Buenos Aires, 1961. Visual Artist. She lives and works in Buenos Aires.
In her work, she addresses the issue of the interconnection and communion we have with Nature, as well as the internal struggle with our fears and beliefs.
She trained in painting and sculpture workshops with Keneth Kemble, Alejandra Roux and Mariana Siedlareck among others.
In 2007 she started in photography guided by Inés Miguens.
She has carried out workshops with artists Fabiana Barreda, Raul Flores, Ezequiel Montero Swinnen and Ana Sánchez Zinny.
She took part in Laura Messing´s Project Workshop and in Art in the Origin Residence with Andrea Juan in Cantabria, Spain.
She participated in BA Photo, Art On Paper NY, SCOPE Miami Fair, Art Basel Cities BA, Mini Print Cantabria, Arte Espacio Fair, Aqua Miami Fair, Pallets de Vida (solidarity art) and Photo London Fair.
Her work was exhibited in Buenos Aires at Recoleta Cultural Center, Thames Gallery, Borges Cultural Center and ODA Gallery, among others.
She obtained the first prize in Pilara 2018, photography contest, and was finalist in 2020 Creative Photo Awards contest.
Brisas del Alma (Breezes of the Soul) (Traces - 03/2021)
That tree that had been my refuge as a child was no longer there.

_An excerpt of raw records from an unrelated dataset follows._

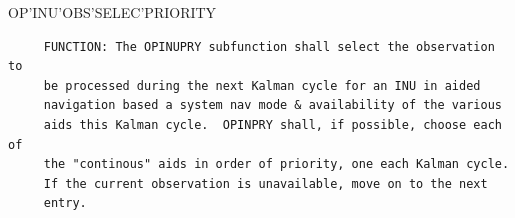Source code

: \begin{frame}
OP'INU'OBS'SELEC'PRIORITY
\begin{verbatim}
     FUNCTION: The OPINUPRY subfunction shall select the observation to
     be processed during the next Kalman cycle for an INU in aided
     navigation based a system nav mode & availability of the various
     aids this Kalman cycle.  OPINPRY shall, if possible, choose each of
     the "continous" aids in order of priority, one each Kalman cycle.
     If the current observation is unavailable, move on to the next
     entry.

\end{verbatim}
\end{frame}
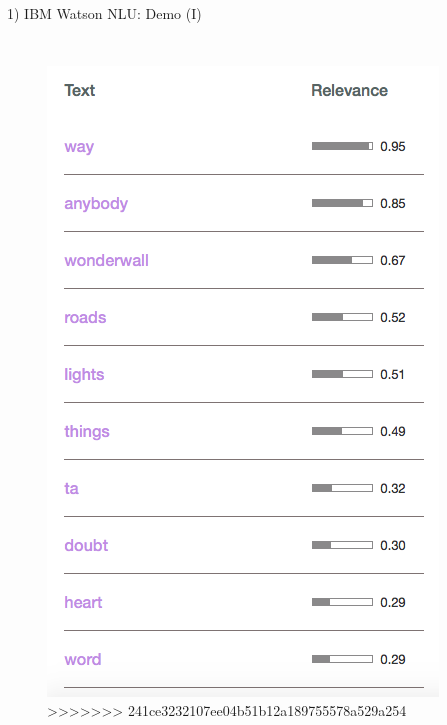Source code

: \documentclass[xcolor=dvipsnames]{beamer}
\begin{document}
\begin{frame}{1) IBM Watson NLU: Demo (I)}
\begin{columns}
\begin{figure}
	\includegraphics[scale=0.25]{./images/keywords}
>>>>>>> 241ce3232107ee04b51b12a189755578a529a254
\end{figure}
\end{columns}
\end{frame}
\end{document}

I remained still, standing in front of what had been the house of my childhood, trying to accept her absence and the impossibility of sealing the longed-for reunion with a hug.
Invaded by a certain sadness and disenchantment, I felt the impulse to close my eyes and in an ephemeral period of time, a range of images and experiences began to unfold from the corner of memories, and floating in that sway of emotions I was able to bring to my gum tree, sprout it again in me, feel its presence. Although her body was no longer there, I understood that it was still planted in my soul.

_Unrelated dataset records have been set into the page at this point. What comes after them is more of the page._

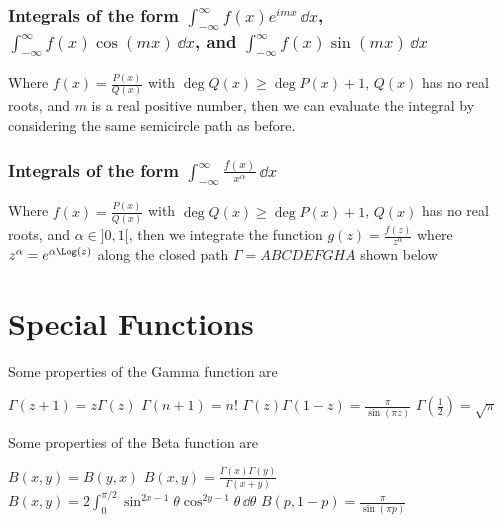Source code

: \documentclass{report}
\begin{document}
\subsubsection{Integrals of the form $\int_{-\infty}^\infty f(x)e^{imx}\,\dd{x}$, $\int_{-\infty}^\infty f(x)\cos(mx)\,\dd{x}$, and $\int_{-\infty}^\infty f(x)\sin(mx)\,\dd{x}$}

Where $f(x) = \frac{P(x)}{Q(x)}$ with $\deg Q(x) \geq \deg P(x) + 1$, $Q(x)$ has no real roots, and $m$ is a real positive number, then we can evaluate the integral by considering the same semicircle path as before.

\subsubsection{Integrals of the form $\int_{-\infty}^\infty \frac{f(x)}{x^\alpha}\,\dd{x}$}

Where $f(x) = \frac{P(x)}{Q(x)}$ with $\deg Q(x) \geq \deg P(x) + 1$, $Q(x)$ has no real roots, and $\alpha\in]0,1[$, then we integrate the function $g(z)=\frac{f(z)}{z^\alpha}$ where $z^\alpha=e^{\alpha\Log(z)}$ along the closed path $\Gamma = ABCDEFGHA$ shown below


\section{Special Functions}


Some properties of the Gamma function are
\begin{enumerate}
	\ii $\Gamma(z+1) = z\Gamma(z)$
	\ii $\Gamma(n+1) = n!$
	\ii $\Gamma(z)\Gamma(1-z) = \frac{\pi}{\sin(\pi z)}$
	\ii $\Gamma(\frac{1}{2}) = \sqrt{\pi}$
\end{enumerate}


Some properties of the Beta function are
\begin{enumerate}
	\ii $B(x,y) = B(y,x)$
	\ii $B(x,y) = \frac{\Gamma(x)\Gamma(y)}{\Gamma(x+y)}$
	\ii $B(x,y) = 2\int_0^{\pi/2} \sin^{2x-1}\theta\cos^{2y-1}\theta\,\dd{\theta}$
	\ii $B(p,1-p) = \frac{\pi}{\sin(\pi p)}$
\end{enumerate}
\end{document}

Climbing between its branches, I was able once again touch its bright green leaves, enjoy that magical setting where I spoke with my imaginary friends and my fantastic stories passed. Once again, I also perceived the intoxicating perfume of the blossoming orange trees on my sidewalk, and even heard my mother's voice calling me to have a snack, while I combed my dolls in my bark world.

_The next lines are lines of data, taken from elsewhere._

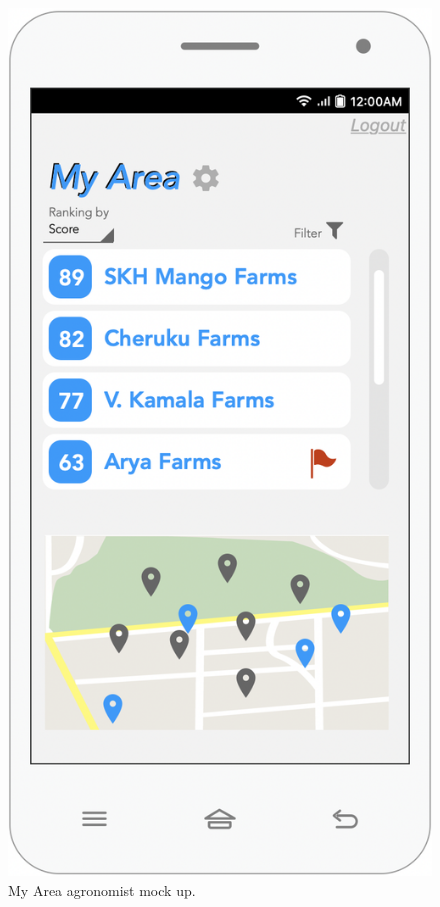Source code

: \begin{multicols}{2}
 
\begin{figure}[H]
 \centering
\includegraphics[scale=0.5]{../images_diagrams/mock_ups/myarea100.png}
\caption{\label{fig:mock_area}My Area agronomist mock up.}
 \end{figure}


\end{multicols}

That journey in time, through pre-existing connections, like the one that still vibrates inside me with that tree, actually led me to a reunion with myself by the hand of my childhood and when observing the passage of time, the finitude made itself present, inviting me to accept it as part of our own existence.
Each image, each sense that awakened and appeared that day from within me, mobilized my fibers, moved me, but not as a sound of nostalgia, but as a gentle breeze of gratitude for those distant experiences that today give me meaning, accompanying me through the fleeting paths of life.